▸ **REQUIRED WORK**
State how many lines in the entries below hold the word "english", with nothing besides the number.

[Dataset entries]
____________________
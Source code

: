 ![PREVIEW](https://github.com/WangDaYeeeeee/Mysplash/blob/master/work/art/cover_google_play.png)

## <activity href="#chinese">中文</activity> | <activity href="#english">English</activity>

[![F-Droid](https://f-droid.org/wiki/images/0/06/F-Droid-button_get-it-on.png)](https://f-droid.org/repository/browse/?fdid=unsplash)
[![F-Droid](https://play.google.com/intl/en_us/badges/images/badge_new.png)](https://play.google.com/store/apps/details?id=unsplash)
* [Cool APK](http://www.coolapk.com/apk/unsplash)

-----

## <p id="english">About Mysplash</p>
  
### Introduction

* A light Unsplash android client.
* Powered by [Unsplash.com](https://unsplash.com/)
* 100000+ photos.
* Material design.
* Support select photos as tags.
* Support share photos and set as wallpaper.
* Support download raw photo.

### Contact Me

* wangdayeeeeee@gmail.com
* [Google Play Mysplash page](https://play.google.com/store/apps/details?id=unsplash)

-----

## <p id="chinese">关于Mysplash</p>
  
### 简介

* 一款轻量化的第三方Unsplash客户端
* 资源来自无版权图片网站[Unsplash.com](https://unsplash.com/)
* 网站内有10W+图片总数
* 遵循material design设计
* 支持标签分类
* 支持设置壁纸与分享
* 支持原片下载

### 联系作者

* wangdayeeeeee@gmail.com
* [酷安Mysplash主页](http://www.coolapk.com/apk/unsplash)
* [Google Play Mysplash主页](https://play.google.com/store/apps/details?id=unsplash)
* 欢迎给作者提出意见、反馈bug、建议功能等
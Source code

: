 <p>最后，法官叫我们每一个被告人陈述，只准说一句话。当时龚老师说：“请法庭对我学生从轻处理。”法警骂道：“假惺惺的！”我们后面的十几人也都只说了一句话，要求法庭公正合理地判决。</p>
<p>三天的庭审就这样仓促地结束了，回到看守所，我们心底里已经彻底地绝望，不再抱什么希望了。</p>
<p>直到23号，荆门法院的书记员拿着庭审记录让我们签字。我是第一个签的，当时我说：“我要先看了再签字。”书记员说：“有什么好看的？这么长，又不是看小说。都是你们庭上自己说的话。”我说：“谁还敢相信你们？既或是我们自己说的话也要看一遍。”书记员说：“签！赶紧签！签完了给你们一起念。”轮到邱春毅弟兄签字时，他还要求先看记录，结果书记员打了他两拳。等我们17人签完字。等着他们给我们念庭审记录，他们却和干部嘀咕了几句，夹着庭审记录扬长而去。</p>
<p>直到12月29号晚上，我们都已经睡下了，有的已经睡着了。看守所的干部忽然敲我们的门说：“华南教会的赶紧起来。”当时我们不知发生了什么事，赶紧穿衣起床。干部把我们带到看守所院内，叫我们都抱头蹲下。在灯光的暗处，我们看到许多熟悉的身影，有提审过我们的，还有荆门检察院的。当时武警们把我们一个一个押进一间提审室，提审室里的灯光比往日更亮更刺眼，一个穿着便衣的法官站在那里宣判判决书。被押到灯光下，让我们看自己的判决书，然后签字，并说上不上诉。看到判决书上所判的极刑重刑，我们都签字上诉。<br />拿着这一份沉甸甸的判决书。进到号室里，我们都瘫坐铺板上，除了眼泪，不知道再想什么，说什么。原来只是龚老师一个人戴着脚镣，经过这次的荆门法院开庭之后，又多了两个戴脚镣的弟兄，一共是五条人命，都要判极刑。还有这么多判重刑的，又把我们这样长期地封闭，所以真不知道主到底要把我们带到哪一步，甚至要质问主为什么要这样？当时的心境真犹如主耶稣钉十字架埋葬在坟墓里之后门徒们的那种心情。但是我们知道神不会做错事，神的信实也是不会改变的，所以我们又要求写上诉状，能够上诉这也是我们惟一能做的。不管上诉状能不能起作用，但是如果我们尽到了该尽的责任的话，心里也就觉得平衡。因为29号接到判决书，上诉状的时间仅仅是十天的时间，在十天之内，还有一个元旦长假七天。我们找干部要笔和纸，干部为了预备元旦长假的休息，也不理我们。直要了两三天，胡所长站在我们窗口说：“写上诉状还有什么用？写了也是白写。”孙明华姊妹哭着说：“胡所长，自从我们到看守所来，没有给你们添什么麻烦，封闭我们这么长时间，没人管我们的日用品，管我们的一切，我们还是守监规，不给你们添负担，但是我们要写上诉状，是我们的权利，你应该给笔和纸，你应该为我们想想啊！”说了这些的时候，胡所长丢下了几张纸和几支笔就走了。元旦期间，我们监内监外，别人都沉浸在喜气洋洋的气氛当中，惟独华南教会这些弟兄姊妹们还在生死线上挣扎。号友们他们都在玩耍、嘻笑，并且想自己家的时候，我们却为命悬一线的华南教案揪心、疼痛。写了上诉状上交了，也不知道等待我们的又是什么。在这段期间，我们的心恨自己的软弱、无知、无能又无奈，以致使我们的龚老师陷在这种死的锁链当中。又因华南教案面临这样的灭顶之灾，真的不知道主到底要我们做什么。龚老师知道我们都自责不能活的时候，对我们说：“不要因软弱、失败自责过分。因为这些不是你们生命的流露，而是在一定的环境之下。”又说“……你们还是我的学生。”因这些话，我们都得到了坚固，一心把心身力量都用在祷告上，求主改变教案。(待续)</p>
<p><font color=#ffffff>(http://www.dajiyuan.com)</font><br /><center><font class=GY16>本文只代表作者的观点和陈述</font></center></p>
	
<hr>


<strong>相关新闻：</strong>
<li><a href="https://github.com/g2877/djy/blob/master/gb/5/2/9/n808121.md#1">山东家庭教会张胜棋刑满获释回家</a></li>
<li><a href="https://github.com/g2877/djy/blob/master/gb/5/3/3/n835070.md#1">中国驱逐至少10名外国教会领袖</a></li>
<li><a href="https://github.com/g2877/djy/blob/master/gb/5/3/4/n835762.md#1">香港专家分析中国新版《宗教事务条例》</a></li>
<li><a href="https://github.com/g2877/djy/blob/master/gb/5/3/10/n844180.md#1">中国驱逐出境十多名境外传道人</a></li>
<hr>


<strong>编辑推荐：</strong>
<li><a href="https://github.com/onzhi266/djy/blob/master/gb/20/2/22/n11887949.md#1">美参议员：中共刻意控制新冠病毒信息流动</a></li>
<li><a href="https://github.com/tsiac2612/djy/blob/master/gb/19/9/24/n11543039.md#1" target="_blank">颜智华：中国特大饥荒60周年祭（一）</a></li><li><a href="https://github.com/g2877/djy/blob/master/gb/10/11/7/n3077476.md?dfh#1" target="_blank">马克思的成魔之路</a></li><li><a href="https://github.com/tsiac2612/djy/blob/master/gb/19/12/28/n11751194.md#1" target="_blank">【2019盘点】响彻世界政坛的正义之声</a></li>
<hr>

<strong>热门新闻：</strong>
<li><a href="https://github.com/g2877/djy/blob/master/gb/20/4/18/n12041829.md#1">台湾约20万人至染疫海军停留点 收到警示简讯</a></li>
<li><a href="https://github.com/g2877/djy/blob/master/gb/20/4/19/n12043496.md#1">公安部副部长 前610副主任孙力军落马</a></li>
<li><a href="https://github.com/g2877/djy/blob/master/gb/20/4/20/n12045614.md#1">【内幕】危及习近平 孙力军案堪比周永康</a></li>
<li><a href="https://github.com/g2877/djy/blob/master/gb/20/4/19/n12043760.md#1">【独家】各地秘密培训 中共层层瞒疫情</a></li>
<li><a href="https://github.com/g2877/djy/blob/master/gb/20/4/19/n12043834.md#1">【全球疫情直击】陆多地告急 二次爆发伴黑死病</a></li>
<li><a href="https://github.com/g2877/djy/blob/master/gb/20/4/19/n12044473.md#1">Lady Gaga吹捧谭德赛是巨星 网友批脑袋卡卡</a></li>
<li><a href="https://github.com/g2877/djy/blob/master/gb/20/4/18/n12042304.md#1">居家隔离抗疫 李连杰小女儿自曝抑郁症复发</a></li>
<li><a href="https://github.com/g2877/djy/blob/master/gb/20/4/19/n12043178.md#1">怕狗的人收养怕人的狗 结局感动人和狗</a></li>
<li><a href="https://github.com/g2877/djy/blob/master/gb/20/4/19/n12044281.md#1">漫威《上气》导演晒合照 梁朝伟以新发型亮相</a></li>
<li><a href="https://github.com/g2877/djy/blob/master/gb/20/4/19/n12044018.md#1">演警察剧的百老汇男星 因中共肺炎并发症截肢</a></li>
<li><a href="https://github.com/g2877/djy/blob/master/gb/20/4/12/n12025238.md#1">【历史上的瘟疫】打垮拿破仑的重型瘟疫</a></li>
____________________
▸ **RESPONSE BOX**
2